## Data to use
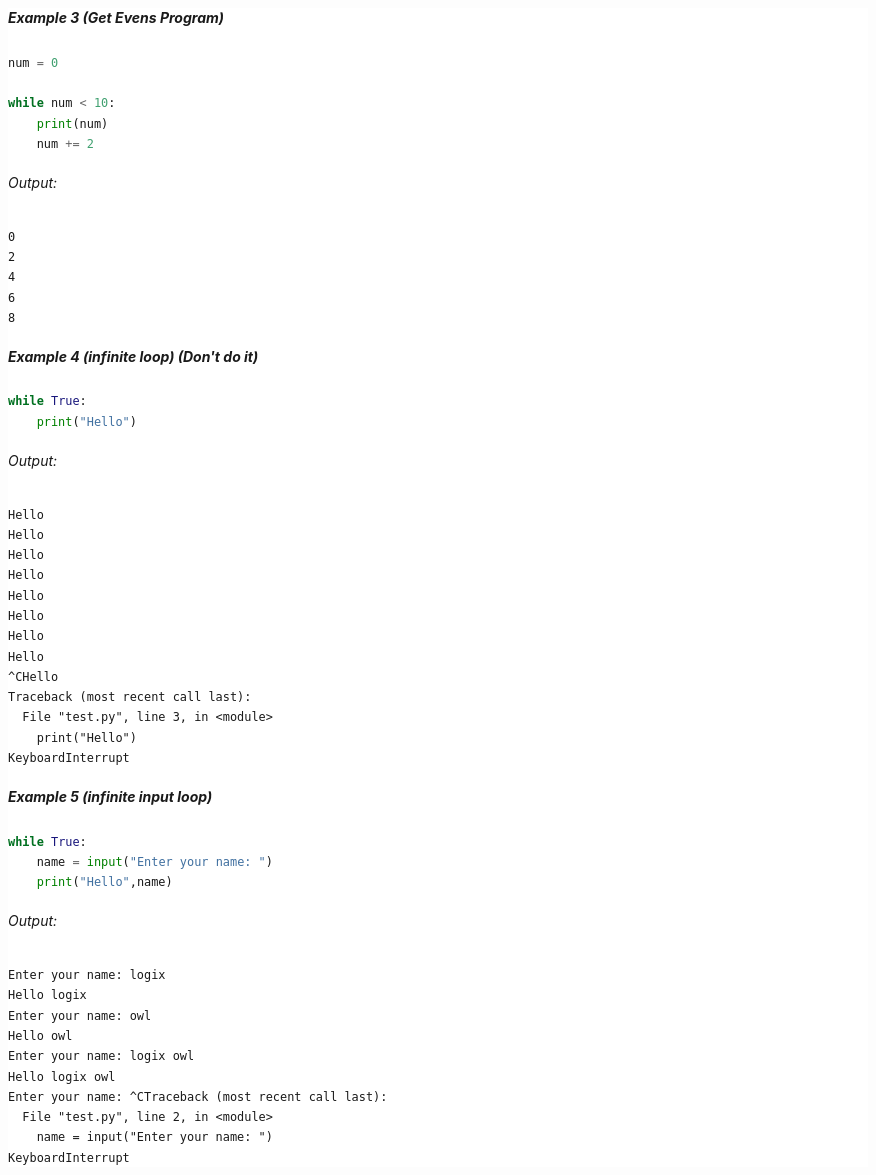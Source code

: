##### Example 3 (Get Evens Program)
```python
num = 0

while num < 10:
	print(num)
	num += 2
```
###### Output:
```
0
2
4
6
8
```

##### Example 4 (infinite loop) (Don't do it)
```python
while True:
	print("Hello")
```
###### Output:
```
Hello
Hello
Hello
Hello
Hello
Hello
Hello
Hello
^CHello
Traceback (most recent call last):
  File "test.py", line 3, in <module>
    print("Hello")
KeyboardInterrupt
```

##### Example 5 (infinite input loop)
```python
while True:
	name = input("Enter your name: ")
	print("Hello",name)
```
###### Output:
```
Enter your name: logix
Hello logix
Enter your name: owl
Hello owl
Enter your name: logix owl
Hello logix owl
Enter your name: ^CTraceback (most recent call last):
  File "test.py", line 2, in <module>
    name = input("Enter your name: ")
KeyboardInterrupt
```

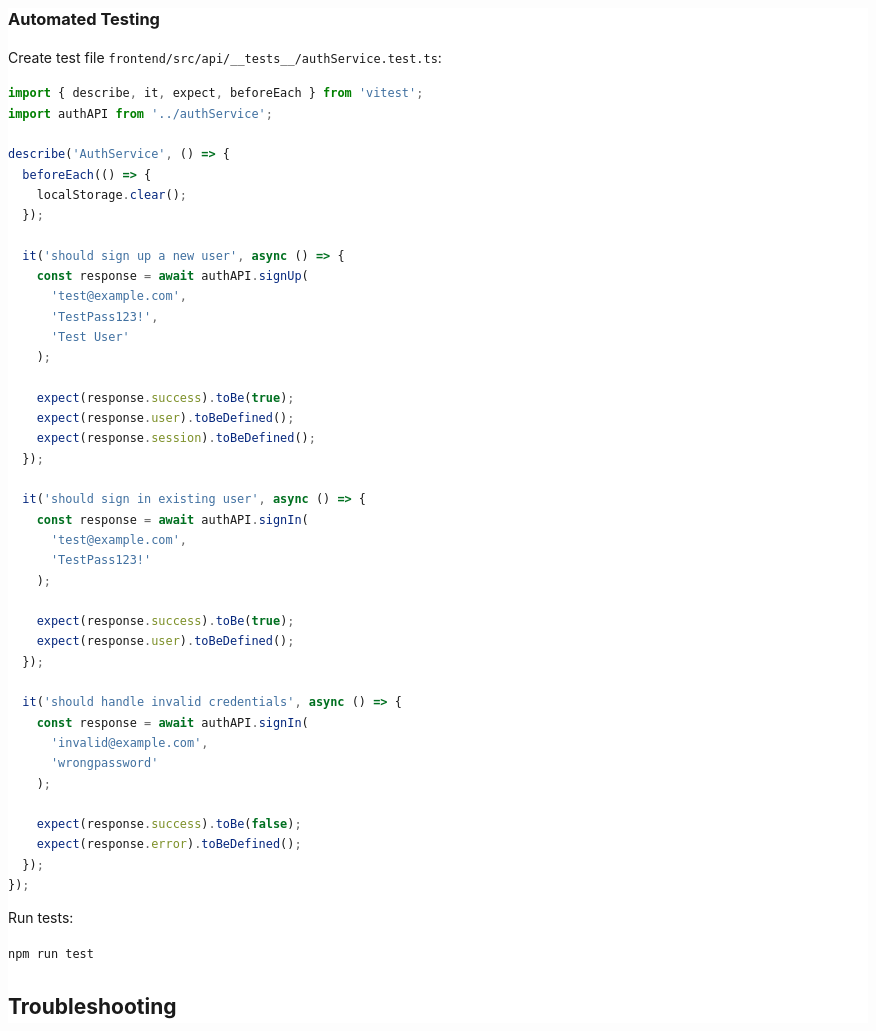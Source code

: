 ### Automated Testing

Create test file `frontend/src/api/__tests__/authService.test.ts`:

```typescript
import { describe, it, expect, beforeEach } from 'vitest';
import authAPI from '../authService';

describe('AuthService', () => {
  beforeEach(() => {
    localStorage.clear();
  });

  it('should sign up a new user', async () => {
    const response = await authAPI.signUp(
      'test@example.com',
      'TestPass123!',
      'Test User'
    );
    
    expect(response.success).toBe(true);
    expect(response.user).toBeDefined();
    expect(response.session).toBeDefined();
  });

  it('should sign in existing user', async () => {
    const response = await authAPI.signIn(
      'test@example.com',
      'TestPass123!'
    );
    
    expect(response.success).toBe(true);
    expect(response.user).toBeDefined();
  });

  it('should handle invalid credentials', async () => {
    const response = await authAPI.signIn(
      'invalid@example.com',
      'wrongpassword'
    );
    
    expect(response.success).toBe(false);
    expect(response.error).toBeDefined();
  });
});
```

Run tests:
```bash
npm run test
```

## Troubleshooting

## Work item
If a line above contains the word "input", list it.

## Response to the task
##### Example 5 (infinite input loop)
	name = input("Enter your name: ")
    name = input("Enter your name: ")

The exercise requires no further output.